The Texas Public Utility Commission (PUC) announced Thursday afternoon that, due to the region's continual boom in population, Bayou City residents will receive area code 346 to help with an ever-growing demand for phone numbers. The new code will debut on July 1, 2014.
Unlike area-code changes decades ago that actually changed one's existing phone number, 346 will be added to the mix of 713, 281 and 832. The area code will provide additional numbers for Harris, Fort Bend, Waller, Austin, Montgomery, San Jacinto, Liberty, Chambers, Galveston and Brazoria Counties. (See map above.)
The Houston area will receive area code 346 in July 2014.
The North American Number Planning Administration — the organization that issues area codes in the United States and Canada — predicts that Houston will run out of numbers by September 2014. The region's last area code, 832, was added in 1999.
"Houstonians have had to dial 10-digit numbers for a long time, so we don't expect it won't take long for people to get acclimated," says PUC spokesperson Terry Hadley, adding that local phone providers will launch an education campaign in August.
The numbers game: A history
The area code system was unveiled by AT&T and Bell in the 1947 to keep up with postwar telecommunication needs.

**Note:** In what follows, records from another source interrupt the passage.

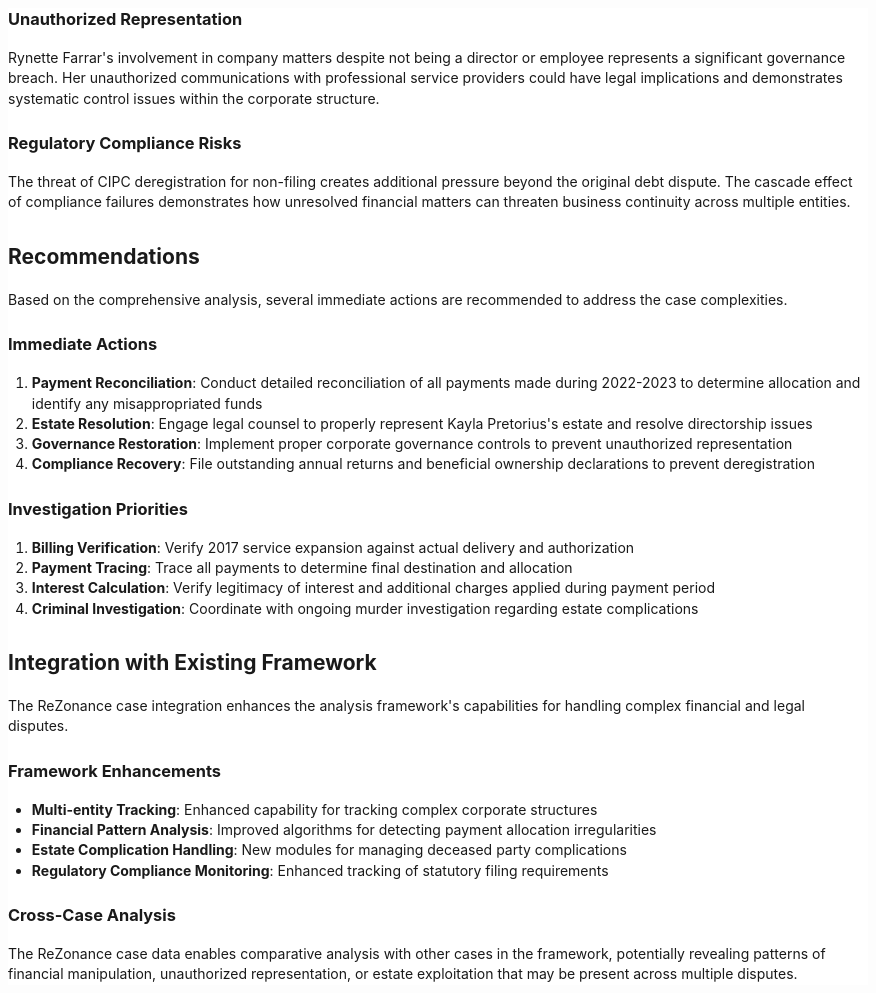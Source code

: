 ### Unauthorized Representation
Rynette Farrar's involvement in company matters despite not being a director or employee represents a significant governance breach. Her unauthorized communications with professional service providers could have legal implications and demonstrates systematic control issues within the corporate structure.

### Regulatory Compliance Risks
The threat of CIPC deregistration for non-filing creates additional pressure beyond the original debt dispute. The cascade effect of compliance failures demonstrates how unresolved financial matters can threaten business continuity across multiple entities.

## Recommendations

Based on the comprehensive analysis, several immediate actions are recommended to address the case complexities.

### Immediate Actions
1. **Payment Reconciliation**: Conduct detailed reconciliation of all payments made during 2022-2023 to determine allocation and identify any misappropriated funds
2. **Estate Resolution**: Engage legal counsel to properly represent Kayla Pretorius's estate and resolve directorship issues
3. **Governance Restoration**: Implement proper corporate governance controls to prevent unauthorized representation
4. **Compliance Recovery**: File outstanding annual returns and beneficial ownership declarations to prevent deregistration

### Investigation Priorities
1. **Billing Verification**: Verify 2017 service expansion against actual delivery and authorization
2. **Payment Tracing**: Trace all payments to determine final destination and allocation
3. **Interest Calculation**: Verify legitimacy of interest and additional charges applied during payment period
4. **Criminal Investigation**: Coordinate with ongoing murder investigation regarding estate complications

## Integration with Existing Framework

The ReZonance case integration enhances the analysis framework's capabilities for handling complex financial and legal disputes.

### Framework Enhancements
- **Multi-entity Tracking**: Enhanced capability for tracking complex corporate structures
- **Financial Pattern Analysis**: Improved algorithms for detecting payment allocation irregularities
- **Estate Complication Handling**: New modules for managing deceased party complications
- **Regulatory Compliance Monitoring**: Enhanced tracking of statutory filing requirements

### Cross-Case Analysis
The ReZonance case data enables comparative analysis with other cases in the framework, potentially revealing patterns of financial manipulation, unauthorized representation, or estate exploitation that may be present across multiple disputes.
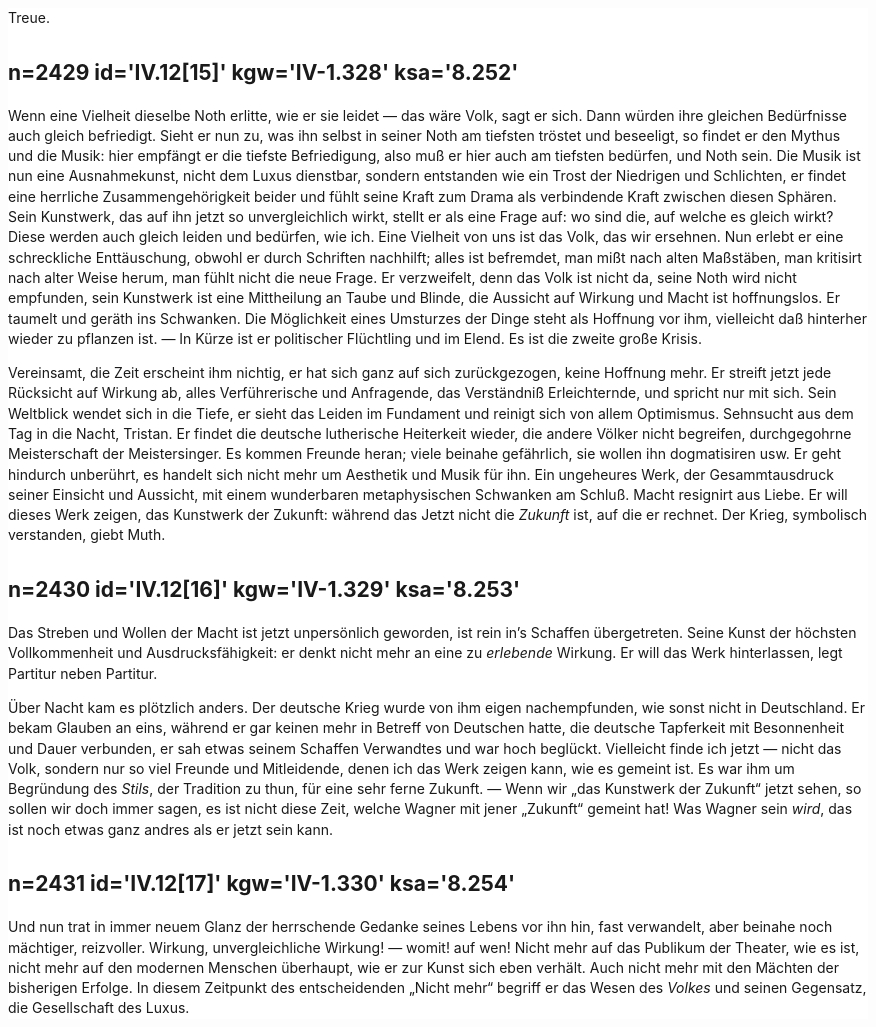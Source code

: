 Treue.

## n=2429 id='IV.12[15]' kgw='IV-1.328' ksa='8.252'

Wenn eine Vielheit dieselbe Noth erlitte, wie er sie leidet — das wäre Volk, sagt er sich. Dann würden ihre gleichen Bedürfnisse auch gleich befriedigt. Sieht er nun zu, was ihn selbst in seiner Noth am tiefsten tröstet und beseeligt, so findet er den Mythus und die Musik: hier empfängt er die tiefste Befriedigung, also muß er hier auch am tiefsten bedürfen, und Noth sein. Die Musik ist nun eine Ausnahmekunst, nicht dem Luxus dienstbar, sondern entstanden wie ein Trost der Niedrigen und Schlichten, er findet eine herrliche Zusammengehörigkeit beider und fühlt seine Kraft zum Drama als verbindende Kraft zwischen diesen Sphären. Sein Kunstwerk, das auf ihn jetzt so unvergleichlich wirkt, stellt er als eine Frage auf: wo sind die, auf welche es gleich wirkt? Diese werden auch gleich leiden und bedürfen, wie ich. Eine Vielheit von uns ist das Volk, das wir ersehnen. Nun erlebt er eine schreckliche Enttäuschung, obwohl er durch Schriften nachhilft; alles ist befremdet, man mißt nach alten Maßstäben, man kritisirt nach alter Weise herum, man fühlt nicht die neue Frage. Er verzweifelt, denn das Volk ist nicht da, seine Noth wird nicht empfunden, sein Kunstwerk ist eine Mittheilung an Taube und Blinde, die Aussicht auf Wirkung und Macht ist hoffnungslos. Er taumelt und geräth ins Schwanken. Die Möglichkeit eines Umsturzes der Dinge steht als Hoffnung vor ihm, vielleicht daß hinterher wieder zu pflanzen ist. — In Kürze ist er politischer Flüchtling und im Elend. Es ist die zweite große Krisis.

Vereinsamt, die Zeit erscheint ihm nichtig, er hat sich ganz auf sich zurückgezogen, keine Hoffnung mehr. Er streift jetzt jede Rücksicht auf Wirkung ab, alles Verführerische und Anfragende, das Verständniß Erleichternde, und spricht nur mit sich. Sein Weltblick wendet sich in die Tiefe, er sieht das Leiden im Fundament und reinigt sich von allem Optimismus. Sehnsucht aus dem Tag in die Nacht, Tristan. Er findet die deutsche lutherische Heiterkeit wieder, die andere Völker nicht begreifen, durchgegohrne Meisterschaft der Meistersinger. Es kommen Freunde heran; viele beinahe gefährlich, sie wollen ihn dogmatisiren usw. Er geht hindurch unberührt, es handelt sich nicht mehr um Aesthetik und Musik für ihn. Ein ungeheures Werk, der Gesammtausdruck seiner Einsicht und Aussicht, mit einem wunderbaren metaphysischen Schwanken am Schluß. Macht resignirt aus Liebe. Er will dieses Werk zeigen, das Kunstwerk der Zukunft: während das Jetzt nicht die *Zukunft* ist, auf die er rechnet. Der Krieg, symbolisch verstanden, giebt Muth.

## n=2430 id='IV.12[16]' kgw='IV-1.329' ksa='8.253'

Das Streben und Wollen der Macht ist jetzt unpersönlich geworden, ist rein in’s Schaffen übergetreten. Seine Kunst der höchsten Vollkommenheit und Ausdrucksfähigkeit: er denkt nicht mehr an eine zu *erlebende* Wirkung. Er will das Werk hinterlassen, legt Partitur neben Partitur.

Über Nacht kam es plötzlich anders. Der deutsche Krieg wurde von ihm eigen nachempfunden, wie sonst nicht in Deutschland. Er bekam Glauben an eins, während er gar keinen mehr in Betreff von Deutschen hatte, die deutsche Tapferkeit mit Besonnenheit und Dauer verbunden, er sah etwas seinem Schaffen Verwandtes und war hoch beglückt. Vielleicht finde ich jetzt — nicht das Volk, sondern nur so viel Freunde und Mitleidende, denen ich das Werk zeigen kann, wie es gemeint ist. Es war ihm um Begründung des *Stils*, der Tradition zu thun, für eine sehr ferne Zukunft. — Wenn wir „das Kunstwerk der Zukunft“ jetzt sehen, so sollen wir doch immer sagen, es ist nicht diese Zeit, welche Wagner mit jener „Zukunft“ gemeint hat! Was Wagner sein *wird*, das ist noch etwas ganz andres als er jetzt sein kann.

## n=2431 id='IV.12[17]' kgw='IV-1.330' ksa='8.254'

Und nun trat in immer neuem Glanz der herrschende Gedanke seines Lebens vor ihn hin, fast verwandelt, aber beinahe noch mächtiger, reizvoller. Wirkung, unvergleichliche Wirkung! — womit! auf wen! Nicht mehr auf das Publikum der Theater, wie es ist, nicht mehr auf den modernen Menschen überhaupt, wie er zur Kunst sich eben verhält. Auch nicht mehr mit den Mächten der bisherigen Erfolge. In diesem Zeitpunkt des entscheidenden „Nicht mehr“ begriff er das Wesen des *Volkes* und seinen Gegensatz, die Gesellschaft des Luxus.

More than 86 three-digit codes were assigned throughout the U.S. and Canada based on a simple set of rules. States and provinces with only one area code had a 0 for the middle number (Connecticut was 203, for example). Those requiring more than one code had a 1 at the center (thus, 817 for Illinois).
The most populous areas were given the area codes that needed the least amount of time for dialing on a rotary telephone — 212 for New York, 312 for Chicago . . . and 915 for rural west Texas. With the advent of touch-tone phones in the early 1960s, the original logic was abandoned.
For further information on the emotional effects of area code changes, see Seinfeld episode #919 "The Maid."